'''
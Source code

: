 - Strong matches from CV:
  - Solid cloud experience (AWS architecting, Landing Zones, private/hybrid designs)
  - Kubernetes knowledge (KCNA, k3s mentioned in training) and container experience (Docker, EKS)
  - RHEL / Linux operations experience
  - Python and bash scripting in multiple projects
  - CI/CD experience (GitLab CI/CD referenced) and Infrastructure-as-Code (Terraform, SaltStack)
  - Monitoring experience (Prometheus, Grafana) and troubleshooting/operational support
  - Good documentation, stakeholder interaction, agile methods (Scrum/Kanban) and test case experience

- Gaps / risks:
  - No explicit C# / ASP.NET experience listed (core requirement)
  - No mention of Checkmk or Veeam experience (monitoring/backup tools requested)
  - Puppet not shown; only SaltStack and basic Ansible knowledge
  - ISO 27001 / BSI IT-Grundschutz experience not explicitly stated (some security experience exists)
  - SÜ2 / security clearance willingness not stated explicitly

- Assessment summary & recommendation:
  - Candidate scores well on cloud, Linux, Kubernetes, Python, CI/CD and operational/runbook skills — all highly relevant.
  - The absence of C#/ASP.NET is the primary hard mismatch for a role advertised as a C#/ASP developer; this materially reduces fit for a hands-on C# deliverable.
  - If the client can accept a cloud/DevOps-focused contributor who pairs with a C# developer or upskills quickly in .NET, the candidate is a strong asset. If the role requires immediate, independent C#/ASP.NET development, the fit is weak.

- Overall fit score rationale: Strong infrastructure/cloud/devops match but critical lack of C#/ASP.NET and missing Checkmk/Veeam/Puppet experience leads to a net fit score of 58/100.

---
'''
◆ Prompt
The full set of entries above needs to be restated word for word.

◆ Task answer
Source code

: - Strong matches from CV:
  - Solid cloud experience (AWS architecting, Landing Zones, private/hybrid designs)
  - Kubernetes knowledge (KCNA, k3s mentioned in training) and container experience (Docker, EKS)
  - RHEL / Linux operations experience
  - Python and bash scripting in multiple projects
  - CI/CD experience (GitLab CI/CD referenced) and Infrastructure-as-Code (Terraform, SaltStack)
  - Monitoring experience (Prometheus, Grafana) and troubleshooting/operational support
  - Good documentation, stakeholder interaction, agile methods (Scrum/Kanban) and test case experience

- Gaps / risks:
  - No explicit C# / ASP.NET experience listed (core requirement)
  - No mention of Checkmk or Veeam experience (monitoring/backup tools requested)
  - Puppet not shown; only SaltStack and basic Ansible knowledge
  - ISO 27001 / BSI IT-Grundschutz experience not explicitly stated (some security experience exists)
  - SÜ2 / security clearance willingness not stated explicitly

- Assessment summary & recommendation:
  - Candidate scores well on cloud, Linux, Kubernetes, Python, CI/CD and operational/runbook skills — all highly relevant.
  - The absence of C#/ASP.NET is the primary hard mismatch for a role advertised as a C#/ASP developer; this materially reduces fit for a hands-on C# deliverable.
  - If the client can accept a cloud/DevOps-focused contributor who pairs with a C# developer or upskills quickly in .NET, the candidate is a strong asset. If the role requires immediate, independent C#/ASP.NET development, the fit is weak.

- Overall fit score rationale: Strong infrastructure/cloud/devops match but critical lack of C#/ASP.NET and missing Checkmk/Veeam/Puppet experience leads to a net fit score of 58/100.

---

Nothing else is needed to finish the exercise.